The tale I am about to tell you is true. It takes place long ago, back when kings ruled, when great wars were waged over land and religion. Some call it romance, some adventure, and still others call it legend. In truth, it is all that and more, as it revolves around one of the greatest heroes in English lore: The Nameless Bandit. He fought for freedom, never stopping even when threatened with death. He claimed more than once that nothing frightened him, including death, as he had already lost everything worth living for. But what is remarkable was that he still fought, up to his final breath. He was truly our hero.


And so the tale begins…

He laughed cruelly, gazing with pitiless eyes at the child before him. The boy was not even seven, yet had been accused of poisoning his father, in revenge for the disappearance of his mother. The guard holding him tugged harshly at the rope, dragging the lad by his wrists. He was being led to the gallows, his former friends leering, jeering, screaming and mocking him. More than once his blood had been revealed by a stone, sometimes a shard of glass. He fought as fiercely as his diminished strength would allow, all but biting his binds to free himself. Their faces grew colder, their voices crueller. A steady drum matched his steps, the sound echoing his heart as he mounted the creaking wooden steps, coughing dryly as the thick rope fell and tightened around his small throat. He looked about with tears in his eyes, feeling them pour down his ash-coated cheeks as the drums came to a halt, a tall man in black standing before the crowd with an open scroll clasped in his hands.

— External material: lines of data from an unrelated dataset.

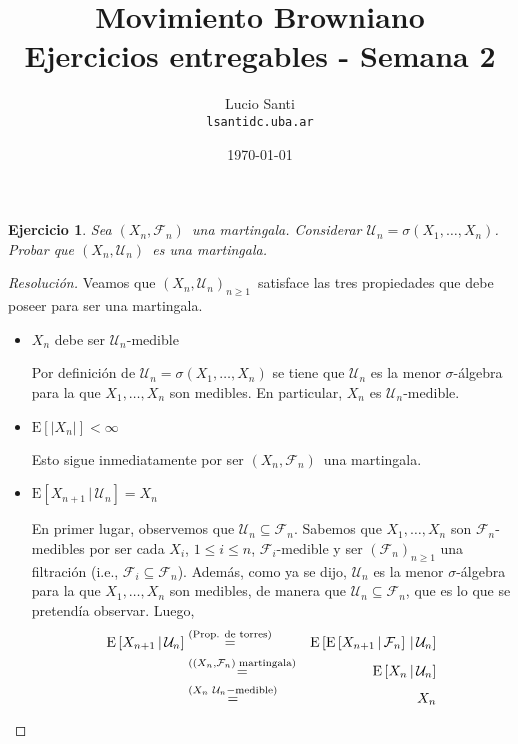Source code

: \documentclass[a4paper,11pt]{article}
\title{Movimiento Browniano\\
      \small{Ejercicios entregables - Semana 2}}
\author{Lucio Santi\\
        \texttt{lsanti\at dc.uba.ar}}
\date{\today}
\newcommand{\abs}[1]{\ensuremath{\left\lvert #1 \right\rvert}}
\newcommand{\Sig}[1]{\ensuremath{\mathcal{#1}}}
\newcommand{\SigAlg}[1]{\ensuremath{\sigma\left(#1\right)}}
\newcommand{\Mart}[2]{\ensuremath{\left(#1_n, \Sig{#2}_n\right)}}
\newcommand{\Exp}[1]{\ensuremath{\textrm{E}\left[#1\right]}}
\newcommand{\ExpC}[2]{\ensuremath{\textrm{E}\left[#1 \, | \, #2\right]}}
\newtheorem*{ej}{Ejercicio}
\begin{document}
\maketitle

\begin{ej} 
    Sea \Mart{X}{F}~una martingala. Considerar $\Sig{U}_n = \SigAlg{X_1, \dots, X_n}$.
    Probar que \Mart{X}{U}~es una martingala.
\end{ej}

\begin{proof}[Resoluci\'on]
Veamos que $\Mart{X}{U}_{n \geq 1}$~satisface las tres propiedades que debe poseer
para ser una martingala. 

\begin{itemize}
    \item $X_n$ debe ser $\Sig{U}_n$-medible

    Por definición de $\Sig{U}_n = \SigAlg{X_1, \dots, X_n}$ se tiene que $\Sig{U}_n$
    es la menor $\sigma$-álgebra para la que $X_1,\dots,X_n$ son medibles. En
    particular, $X_n$ es $\Sig{U}_n$-medible.

    \item $\Exp{\abs{X_n}} < \infty$

    Esto sigue inmediatamente por ser \Mart{X}{F}~una martingala.

    \item $\ExpC{X_{n+1}}{\Sig{U}_n} = X_n$

    En primer lugar, observemos que $\Sig{U}_n \subseteq \Sig{F}_n$. Sabemos que
    $X_1,\dots,X_n$ son $\Sig{F}_n$-medibles por ser cada $X_i$, $1 \leq i \leq n$,
    $\Sig{F}_i$-medible y ser $(\Sig{F}_n)_{n \geq 1}$ una filtración (i.e.,
    $\Sig{F}_i \subseteq \Sig{F}_n$). Además, como ya se dijo, $\Sig{U}_n$ es la
    menor $\sigma$-álgebra para la que $X_1,\dots,X_n$ son medibles, de manera que
    $\Sig{U}_n \subseteq \Sig{F}_n$, que es lo que se pretendía observar. Luego,
    \begin{eqnarray*}
        \ExpC{X_{n+1}}{\Sig{U}_n} &\overset{\tiny{\textrm{(Prop. de torres)}}}{=}&
            \ExpC{ \ExpC{X_{n+1}}{\Sig{F}_n} }{\Sig{U}_n} \\
        &\overset{\tiny{(\Mart{X}{F}~\textrm{martingala})}}{=}&
            \ExpC{X_n}{\Sig{U}_n} \\
        &\overset{\tiny{(X_n \,\, \Sig{U}_n-\textrm{medible}})}{=}&
            X_n
    \end{eqnarray*}
\end{itemize}

\end{proof}
\end{document}
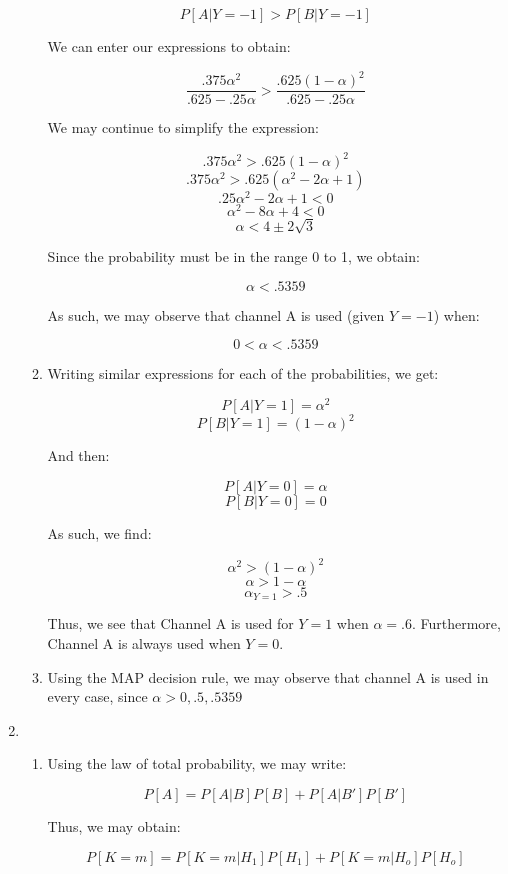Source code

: \begin{enumerate}
\begin{enumerate}
        $$P[A|Y=-1]>P[B|Y=-1]$$

        We can enter our expressions to obtain:

        $$\frac{.375\alpha^2}{.625-.25\alpha}>\frac{.625(1-\alpha)^2}{.625-.25\alpha}$$

        We may continue to simplify the expression:

        $$.375\alpha^2>.625(1-\alpha)^2$$
        $$.375\alpha^2>.625(\alpha^2-2\alpha+1)$$
        $$.25\alpha^2-2\alpha+1<0$$
        $$\alpha^2-8\alpha+4<0$$
        $$\alpha<4\pm 2\sqrt{3}$$

        Since the probability must be in the range 0 to 1, we obtain:

        $$\alpha<.5359$$

        As such, we may observe that channel A is used (given $Y=-1$) when:

        $$\boxed{0<\alpha<.5359}$$

      \item Writing similar expressions for each of the probabilities, we get:

        $$P[A|Y=1]=\alpha^2$$
        $$P[B|Y=1]=(1-\alpha)^2$$

        And then:

        $$P[A|Y=0]=\alpha$$
        $$P[B|Y=0]=0$$

        As such, we find:

        $$\alpha^2>(1-\alpha)^2$$
        $$\alpha>1-\alpha$$
        $$\alpha_{Y=1}>.5$$

        Thus, we see that Channel A is used for $Y=1$ when $\alpha=.6$. Furthermore, Channel A is always used when $Y=0$.

      \item Using the MAP decision rule, we may observe that channel A is used in every case, since $\alpha>0,.5,.5359$

    \end{enumerate}

  \item

    \begin{enumerate}

      \item Using the law of total probability, we may write:

        $$P[A]=P[A|B]P[B]+P[A|B']P[B']$$

        Thus, we may obtain:

        $$P[K=m]=P[K=m|H_1]P[H_1]+P[K=m|H_o]P[H_o]$$


\end{enumerate}
\end{enumerate}
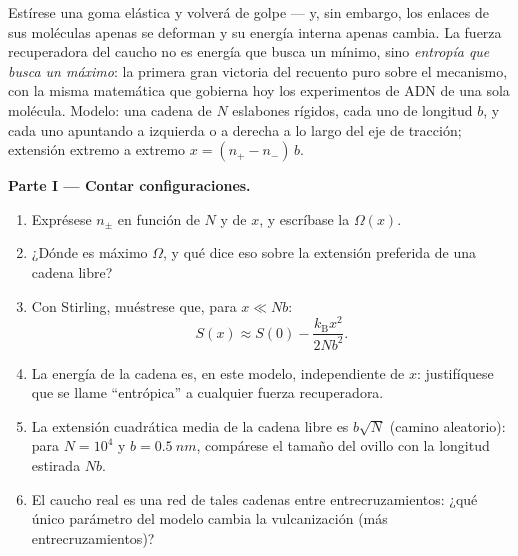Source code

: \begin{problem}\label{pb:b3:microcanonical-ensemble:1}
Estírese una goma elástica y volverá de golpe --- y, sin embargo, los enlaces
de sus moléculas apenas se deforman y su energía interna apenas cambia. La
fuerza recuperadora del caucho no es energía que busca un mínimo, sino
\emph{entropía que busca un máximo}: la primera gran victoria del recuento
puro sobre el mecanismo, con la misma matemática que gobierna hoy los
experimentos de ADN de una sola molécula. Modelo: una cadena de $N$ eslabones
rígidos, cada uno de longitud $b$, y cada uno apuntando a izquierda o a
derecha a lo largo del eje de tracción; extensión extremo a extremo
$x = (n_+ - n_-)\,b$.

\medskip\noindent\textbf{Parte I --- Contar configuraciones.}
\begin{enumerate}
  \item Exprésese $n_\pm$ en función de $N$ y de $x$, y escríbase la
         $\Omega(x)$.
  \item ¿Dónde es máximo $\Omega$, y qué dice eso sobre la extensión
        preferida de una cadena libre?
  \item Con Stirling, muéstrese que, para $x \ll Nb$:
        \[
        S(x) \approx S(0) - \frac{k_{\text{B}}x^2}{2Nb^2} .
        \]
  \item La energía de la cadena es, en este modelo, independiente de $x$:
        justifíquese que se llame ``entrópica'' a cualquier fuerza
        recuperadora.
  \item La extensión cuadrática media de la cadena libre es $b\sqrt N$
        (camino aleatorio): para $N = 10^4$ y $b = \qty{0.5}{nm}$,
        compárese el tamaño del ovillo con la longitud estirada $Nb$.
  \item El caucho real es una red de tales cadenas entre
        entrecruzamientos: ¿qué único parámetro del modelo cambia la
        vulcanización (más entrecruzamientos)?
\end{enumerate}


\end{problem}
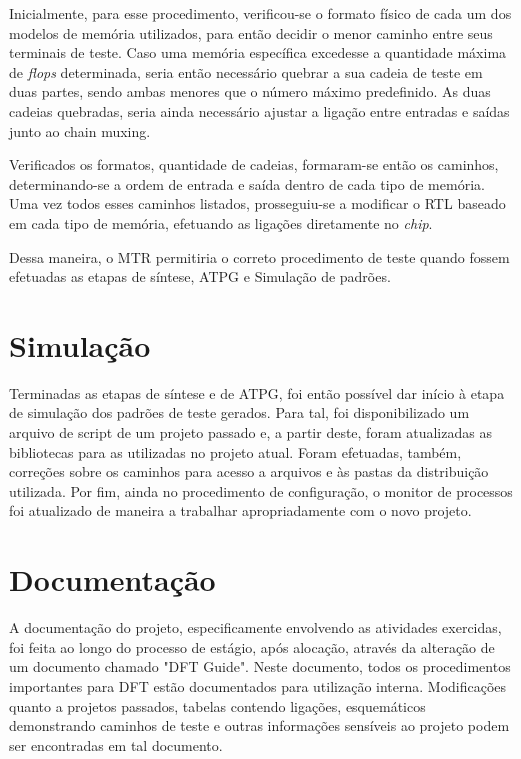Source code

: \documentclass[
	12pt,				%
    oneside,			%
	a4paper,			%
	english,			%
	french,				%
	spanish,			%
	brazil				%
	]{abntex2}
\begin{document}
Inicialmente, para esse procedimento, verificou-se o formato físico de cada um dos modelos de memória utilizados, para então decidir o menor caminho entre seus terminais de teste. Caso uma memória específica excedesse a quantidade máxima de \textit{flops} determinada, seria então necessário quebrar a sua cadeia de teste em duas partes, sendo ambas menores que o número máximo predefinido. As duas cadeias quebradas, seria ainda necessário ajustar a ligação entre entradas e saídas junto ao chain muxing.

Verificados os formatos, quantidade de cadeias, formaram-se então os caminhos, determinando-se a ordem de entrada e saída dentro de cada tipo de memória. Uma vez todos esses caminhos listados, prosseguiu-se a modificar o RTL baseado em cada tipo de memória, efetuando as ligações diretamente no \textit{chip}.

Dessa maneira, o MTR permitiria o correto procedimento de teste quando fossem efetuadas as etapas de síntese, ATPG e Simulação de padrões.

\section{Simulação}

Terminadas as etapas de síntese e de ATPG, foi então possível dar início à etapa de simulação dos padrões de teste gerados. Para tal, foi disponibilizado um arquivo de script de um projeto passado e, a partir deste, foram atualizadas as bibliotecas para as utilizadas no projeto atual. Foram efetuadas, também, correções sobre os caminhos para acesso a arquivos e às pastas da distribuição utilizada. Por fim, ainda no procedimento de configuração, o monitor de processos foi atualizado de maneira a trabalhar apropriadamente com o novo projeto.

\section{Documentação}

A documentação do projeto, especificamente envolvendo as atividades exercidas, foi feita ao longo do processo de estágio, após alocação, através da alteração de um documento chamado "DFT Guide". Neste documento, todos os procedimentos importantes para DFT estão documentados para utilização interna. Modificações quanto a projetos passados, tabelas contendo ligações, esquemáticos demonstrando caminhos de teste e outras informações sensíveis ao projeto podem ser encontradas em tal documento.
\end{document}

"The boy shall hang until dead, guilty of slaying the Duke of Lancaster without remorse. Lad," he turned to the boy. "Have you any final words?"

The boy breathed deeply, summoning a voice he had forgotten he possessed. "The angels will save me, and all who are innocent." He then closed his eyes, head bowed, at last accepting his fate. The screaming reached its peak when the stool was kicked out from beneath his feet, suddenly silencing when an arrow flew from nowhere, severing the rope holding him before burrowing into the skull of his executioner. He was careful to lay still, the only movement his chest as he fought to breathe. There was the sound of panic, of creatures scattering, of creaking wood as someone climbed to the platform.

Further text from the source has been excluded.